The Eastman Museum’s online selection also includes a film about the Kodak film company’s production of film and cameras: James Sibley Watson Jr and Ken Edwards’ Highlights and Shadows, from 1937. The filmmakers used an innovative multiple exposure technique developed by Watson to dramatize the company’s production processes.
Also now online are Motion Picture Industry Red Cross War Fund Week Trailer (1945), directed by Jacques Tourneur and featuring Ingrid Bergman; Das Ornament des verliebten Herzens (The Ornament of the Enamored Heart), a German film from 1919; the first of Lotte Reiniger’s acclaimed silhouette films; and a group of actuality films preserved through the Saving America’s Treasures initiative: A Connecticut Skunk Farm (1914), The Key to Beauty (1917), and The Latest Kinks in Canning (1917).

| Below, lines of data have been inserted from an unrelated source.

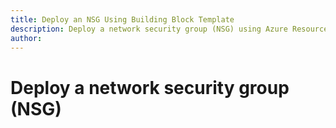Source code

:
 ```yaml
---
title: Deploy an NSG Using Building Block Template
description: Deploy a network security group (NSG) using Azure Resource Manager template building block
author:
---
```


# Deploy a network security group (NSG)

Peter Bagrov, the curator of the selection, said in an online introduction that “in the days of global isolation, online resources become particularly valuable and appreciated.” He said the new exhibition — sponsored by Nocon & Associates, a private wealth advisory practice — serves as a showcase for film preservation, because the Museum digitizes only films that have been preserved, either by Eastman’s own Film Preservation Services, launched in 2014, or other labs around the world.
He said his unit plans to display more titles, particularly rare and obscure ones that “could seldom be seen in a cinema, most of them unique to our collection.” Not everyone can come to Rochester to see the films, so “one could argue that it is better to watch a film online than not to see it at all. Fair enough.”
Still, he added, “an online publication is but a surrogate. We have to realize that. Online communication is a surrogate of communication—at times a necessary one.”